# Central Vic Daytrip.



## NickGeee (Jun 13, 2016)

Yesterday I headed up to Central Vic with a mate in order to look for Delma inornata - the olive delma.
We headed out early in the morning, it was nearly negative degrees in Bendigo when I checked the weather app!.
Around 10 we arrived at a spot about 2 hours North of Melbourne, where I was keen to find Mitchells short tailed snakes.
We jumped out and it was not looking good, roughly half an hour and all we turned up was a Boulengers skink! We headed further up the road to an area adjacent to a creek, and almost immediately I heard the shout 'NIGRICEPS'!.
At long long last, the fabled Mitchells short-tail!. Its tail actually was quite short, surprisingly.



Mitchell's short-tailed snake (Parasuta nigriceps) by Nick Gale, on Flickr
I wasnt overly thrilled how the photos came out, it was a ******* to photograph! 



Mitchell's short-tailed snake (Parasuta nigriceps) by Nick Gale, on Flickr



Mitchell's short-tailed snake (Parasuta nigriceps) by Nick Gale, on Flickr
Whilst I was photographing the snake my mate also managed to find this Eastern Ctenotus, another new species for me!.

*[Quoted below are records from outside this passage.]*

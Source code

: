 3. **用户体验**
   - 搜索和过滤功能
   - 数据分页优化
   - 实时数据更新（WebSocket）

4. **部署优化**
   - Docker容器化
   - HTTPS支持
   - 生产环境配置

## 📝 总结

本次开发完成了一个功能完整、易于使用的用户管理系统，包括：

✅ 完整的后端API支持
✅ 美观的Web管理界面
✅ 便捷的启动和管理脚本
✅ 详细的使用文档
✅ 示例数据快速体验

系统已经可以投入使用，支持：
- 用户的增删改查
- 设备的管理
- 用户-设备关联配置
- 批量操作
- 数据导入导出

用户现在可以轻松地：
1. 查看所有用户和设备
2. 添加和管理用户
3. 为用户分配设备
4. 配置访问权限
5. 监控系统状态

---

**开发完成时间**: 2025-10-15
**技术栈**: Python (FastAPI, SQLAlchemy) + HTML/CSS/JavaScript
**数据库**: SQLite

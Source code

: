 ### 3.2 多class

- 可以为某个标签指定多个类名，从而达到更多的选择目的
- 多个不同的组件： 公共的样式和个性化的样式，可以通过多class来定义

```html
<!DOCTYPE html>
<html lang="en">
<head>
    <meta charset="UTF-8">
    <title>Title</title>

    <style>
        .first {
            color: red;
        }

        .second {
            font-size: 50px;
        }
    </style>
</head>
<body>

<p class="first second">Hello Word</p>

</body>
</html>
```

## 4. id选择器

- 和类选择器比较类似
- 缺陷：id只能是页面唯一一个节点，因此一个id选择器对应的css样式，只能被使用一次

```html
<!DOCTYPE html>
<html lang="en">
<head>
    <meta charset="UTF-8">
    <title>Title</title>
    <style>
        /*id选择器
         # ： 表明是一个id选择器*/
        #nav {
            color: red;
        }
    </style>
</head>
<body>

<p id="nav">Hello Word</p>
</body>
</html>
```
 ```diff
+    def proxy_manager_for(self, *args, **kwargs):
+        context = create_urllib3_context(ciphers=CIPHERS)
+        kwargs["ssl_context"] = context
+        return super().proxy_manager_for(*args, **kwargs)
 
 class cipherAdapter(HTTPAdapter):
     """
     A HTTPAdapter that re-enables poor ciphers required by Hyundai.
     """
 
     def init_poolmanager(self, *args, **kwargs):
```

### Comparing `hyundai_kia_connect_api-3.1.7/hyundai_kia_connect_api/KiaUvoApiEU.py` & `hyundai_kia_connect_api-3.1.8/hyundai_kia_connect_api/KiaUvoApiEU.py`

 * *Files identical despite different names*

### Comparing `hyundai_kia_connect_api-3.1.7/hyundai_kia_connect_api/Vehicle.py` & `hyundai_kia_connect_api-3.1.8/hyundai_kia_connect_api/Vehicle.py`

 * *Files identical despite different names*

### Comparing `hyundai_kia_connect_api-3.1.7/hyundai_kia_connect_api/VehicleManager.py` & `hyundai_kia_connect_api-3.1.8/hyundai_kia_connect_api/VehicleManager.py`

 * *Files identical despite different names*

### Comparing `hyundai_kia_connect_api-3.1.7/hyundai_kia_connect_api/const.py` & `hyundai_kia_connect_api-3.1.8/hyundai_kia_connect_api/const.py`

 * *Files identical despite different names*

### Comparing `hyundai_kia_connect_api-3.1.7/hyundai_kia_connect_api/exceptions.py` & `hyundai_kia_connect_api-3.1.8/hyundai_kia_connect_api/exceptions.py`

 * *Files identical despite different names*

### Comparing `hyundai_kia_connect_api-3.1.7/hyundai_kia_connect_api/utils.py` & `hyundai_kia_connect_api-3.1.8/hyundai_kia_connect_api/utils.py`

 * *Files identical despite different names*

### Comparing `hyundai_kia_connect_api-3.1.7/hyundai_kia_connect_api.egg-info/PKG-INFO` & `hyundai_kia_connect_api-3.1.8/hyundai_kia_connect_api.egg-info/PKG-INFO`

Eastern Ctenotus (Ctenotus orientalis) by Nick Gale, on Flickr
It was pretty cute.



Eastern Ctenotus (Ctenotus orientalis) by Nick Gale, on Flickr
We headed off in the hopes of our main targets, being the olive delma. Afew hours of searching and hundreds of Dwarf and Boulengers skinks we had seen quite afew shed inornata skins, but no Delma!.
We headed off once again to one of the last areas we were keen to checkout, and proceeded to search.
After loosing what could have been an Olive Delma down a spider hole, we gathered ourselves and had a break. I took a step backward and heard a loud squeak about 30cm behind of where my shoe touched the ground. 
I was extremely shocked as we found a 20cm long baby ENDANGERED Delma impar chilling right where we were standing. The luck!.



Striped Delma (Delma impar) by Nick Gale, on Flickr



Striped Delma (Delma impar) by Nick Gale, on Flickr
It was absolutely gorgeous!



Striped Delma (Delma impar) by Nick Gale, on Flickr



Striped Delma (Delma impar) by Nick Gale, on Flickr
We left for our final destination for Suta suta, but the details I was given were very vague so we gave up.
Hope you enjoy!.


----------



## BredliFreak (Jun 14, 2016)

Thanks for some more showin - I mean spectacular Herp trip Nick! I'm sure you just happened to find a Delma impar by chance  why can't things like that happen to me?

Don't worry, where there's impar generally there's inornata.


----------



## NickGeee (Jun 14, 2016)

BredliFreak said:


> Thanks for some more showin - I mean spectacular Herp trip Nick! I'm sure you just happened to find a Delma impar by chance  why can't things like that happen to me?
> 
> Don't worry, where there's impar generally there's inornata.


what can I say 
yeah another mate had found inornata up there before, always next time!


----------



## BredliFreak (Jun 14, 2016)

Good on you nick!

Hey what eastern pygos do you have left?
(I mean out of the south eastern Aprasias, south eastern Delmas, Burton's and Common scaly foot)

- - - Updated - - -

As of yet I only have impar and inornata


----------



## NickGeee (Jun 14, 2016)

BredliFreak said:


> Good on you nick!
> 
> Hey what eastern pygos do you have left?
> (I mean out of the south eastern Aprasias, south eastern Delmas, Burton's and Common scaly foot)
> ...


All of them! Only pygos I have photographed are the Impar, I've seen lepis up in SE NSW. Hopefully heading up to the mallee in a couple of weeks so might get butleri, Australis and afew aprasia.


----------



## Wally (Jun 14, 2016)

Always enjoy your threads Nick. Nice pics mate.


----------



## NickGeee (Jun 14, 2016)

Wally said:


> Always enjoy your threads Nick. Nice pics mate.


Cheers, much appreciated!


----------



## Sdaji (Jun 14, 2016)

Enjoyed your pictures  Sounds like you had a fun day. The Delma impar must have been exciting! Pretty cool you found it active in mid June


----------



## NickGeee (Jun 14, 2016)

Sdaji said:


> Enjoyed your pictures  Sounds like you had a fun day. The Delma impar must have been exciting! Pretty cool you found it active in mid June


Yeah! Although pretty cold there was lots of sun, so the old matted tussock grass got pretty warm. My fourth impar and I reckon I got more excited than when I found my first haha!


----------